Hence also perhaps the psychopathic behaviour generally attributed to distributed sentiences such as HAL , SkyNet, etc - these non-membrane-bound beings ultimately have no vested interest in choosing to do some actions but rejecting others - as we do because these distinctions define us as "selves". In a sense these machines have no existence as selves in the way we membrane-bound beings do, so it is not possible for them to truly act morally - ultimately they will execute a moral random walk. ("They will execute a random walk....?" - it is not even clear there is a "them" to which the "they" in that phrase refers ! HAL and Skynet are stochastic processes that sometimes appear to act in an intelligent way....despite claims to the contrary from some AI / computational neuroscience hard-liners, we true membrane-bound living things are not that ! We have membrains !)

Its useful to remember that we are membrane-bound sentiences, at 5:00am in the morning when you wake up and "see the darkness" (ref Johnny Cash)...you know the kind of occasional 5:00am thing ....the general and very-clearly-in-the-darkness-of-pre-dawn fragility of one's prospects and position, the probable fundamental absurdity of much of the day to come, the real silliness of some plan that seemed extremely cunning as you thought about it drifting off to sleep the night before...

The thing is - for a membrane-bound sentience, whats outside the membrane doesn't really have to make sense, in fact lets face it , it definitely doesn't make sense.
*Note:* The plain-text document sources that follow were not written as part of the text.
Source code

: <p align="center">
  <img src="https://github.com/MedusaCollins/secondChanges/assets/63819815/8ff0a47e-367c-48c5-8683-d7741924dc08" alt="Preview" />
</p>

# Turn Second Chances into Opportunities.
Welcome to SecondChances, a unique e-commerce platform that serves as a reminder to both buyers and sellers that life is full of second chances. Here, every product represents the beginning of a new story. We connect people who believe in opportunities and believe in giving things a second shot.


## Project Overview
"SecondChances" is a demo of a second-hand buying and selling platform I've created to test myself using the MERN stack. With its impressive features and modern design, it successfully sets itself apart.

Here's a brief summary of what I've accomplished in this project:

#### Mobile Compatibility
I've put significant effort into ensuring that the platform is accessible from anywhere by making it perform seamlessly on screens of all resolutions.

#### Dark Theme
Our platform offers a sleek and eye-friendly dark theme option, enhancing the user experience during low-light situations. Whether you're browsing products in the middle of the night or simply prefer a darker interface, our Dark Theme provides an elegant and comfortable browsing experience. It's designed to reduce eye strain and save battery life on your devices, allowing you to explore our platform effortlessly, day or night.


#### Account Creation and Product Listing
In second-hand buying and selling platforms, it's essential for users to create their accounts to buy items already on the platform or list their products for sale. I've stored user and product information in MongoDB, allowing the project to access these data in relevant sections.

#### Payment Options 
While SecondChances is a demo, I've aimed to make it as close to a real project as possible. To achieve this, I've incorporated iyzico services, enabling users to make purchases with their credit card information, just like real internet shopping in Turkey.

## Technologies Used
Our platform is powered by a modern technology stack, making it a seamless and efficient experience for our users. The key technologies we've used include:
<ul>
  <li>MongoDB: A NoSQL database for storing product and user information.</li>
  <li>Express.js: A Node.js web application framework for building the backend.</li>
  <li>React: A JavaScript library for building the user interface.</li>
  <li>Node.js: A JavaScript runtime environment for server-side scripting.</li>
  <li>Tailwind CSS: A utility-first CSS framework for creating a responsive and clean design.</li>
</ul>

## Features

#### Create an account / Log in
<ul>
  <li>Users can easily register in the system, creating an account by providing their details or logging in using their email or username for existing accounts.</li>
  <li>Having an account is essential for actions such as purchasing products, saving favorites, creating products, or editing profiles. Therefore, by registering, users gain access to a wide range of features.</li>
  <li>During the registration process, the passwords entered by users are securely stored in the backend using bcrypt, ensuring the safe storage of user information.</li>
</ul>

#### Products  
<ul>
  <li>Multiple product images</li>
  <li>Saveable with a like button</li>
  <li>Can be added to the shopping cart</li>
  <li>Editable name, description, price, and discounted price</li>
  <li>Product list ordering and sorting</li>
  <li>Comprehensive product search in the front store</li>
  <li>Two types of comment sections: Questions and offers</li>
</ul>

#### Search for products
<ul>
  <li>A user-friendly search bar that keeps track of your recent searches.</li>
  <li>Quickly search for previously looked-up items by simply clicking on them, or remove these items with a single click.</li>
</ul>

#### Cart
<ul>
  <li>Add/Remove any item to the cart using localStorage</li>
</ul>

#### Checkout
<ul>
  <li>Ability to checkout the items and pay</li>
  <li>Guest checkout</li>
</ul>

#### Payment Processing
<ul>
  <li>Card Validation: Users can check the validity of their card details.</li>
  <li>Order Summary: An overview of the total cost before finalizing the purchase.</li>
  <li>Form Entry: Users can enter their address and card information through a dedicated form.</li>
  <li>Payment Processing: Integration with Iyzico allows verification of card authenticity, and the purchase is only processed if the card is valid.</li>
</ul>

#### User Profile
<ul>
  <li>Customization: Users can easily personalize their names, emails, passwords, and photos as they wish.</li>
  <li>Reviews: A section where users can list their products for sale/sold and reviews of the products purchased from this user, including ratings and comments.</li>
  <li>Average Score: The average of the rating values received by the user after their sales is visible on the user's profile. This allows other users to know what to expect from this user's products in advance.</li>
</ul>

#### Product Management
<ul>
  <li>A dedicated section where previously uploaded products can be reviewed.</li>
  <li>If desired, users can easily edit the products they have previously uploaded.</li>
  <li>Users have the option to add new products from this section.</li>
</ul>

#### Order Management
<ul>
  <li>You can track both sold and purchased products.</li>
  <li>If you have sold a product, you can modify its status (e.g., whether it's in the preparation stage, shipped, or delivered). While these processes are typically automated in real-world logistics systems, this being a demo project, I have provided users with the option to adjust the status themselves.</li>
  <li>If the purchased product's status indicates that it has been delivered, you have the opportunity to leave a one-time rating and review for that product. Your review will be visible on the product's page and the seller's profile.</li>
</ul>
Our only job is to keep the bilge-pumps working across that membrane, pumping out whatever chaos we can, and pumping in whatever of the orderly good stuff we can - just making a difference at the margin, maintaining just enough of that voltage difference across the membrane which keeps things ticking along for ourselves and our pet rock and the big spider which lives a good life snug and dry in our mailbox thanks to us.

And its no mystery that we wake up today at 5:00am disappointed that we have no more idea of a decent solution to our problems, than we had at 5:00am yesterday morning, or the morning before.....despite all the progress we thought we made on each of those days, and how confident and snug we felt as we drifted off to sleep the night before, with several cunning plans and rationlisations seemingly securely in hand. That's because there is no final solution, and even though we pump out the bilges each day, the membrane leaks so we'll need to pump them out again tomorrow.

Whereas for a non-membrane-bound sentience - like HAL, or Skynet - or maybe slightly ourselves when we are younger and the world is also the oyster and we still have tidy minds that expect things to make sense - where there is less or no clear distinction between self and non-self, then either everything has to make sense and be resolved, or nothing can be - potentially the whole world has to be pumped dry and cleaned up and made to make sense, because there is a less well defined existential membrane available to distinguish self from non-self and other-selves, but which when stronger allows us to just concentrate on the limited task of pumping up just enough membrane voltage that we need and no more; keeping a bit of the chaos out and the order in, just enough for ourselves and a rock and a spider or two.

1 comment:

Amanda said...

The only thing thats slightly worrying me about this post.... and there are quite a few to choose from .... is the reference to Johnny Cash! Are you OK?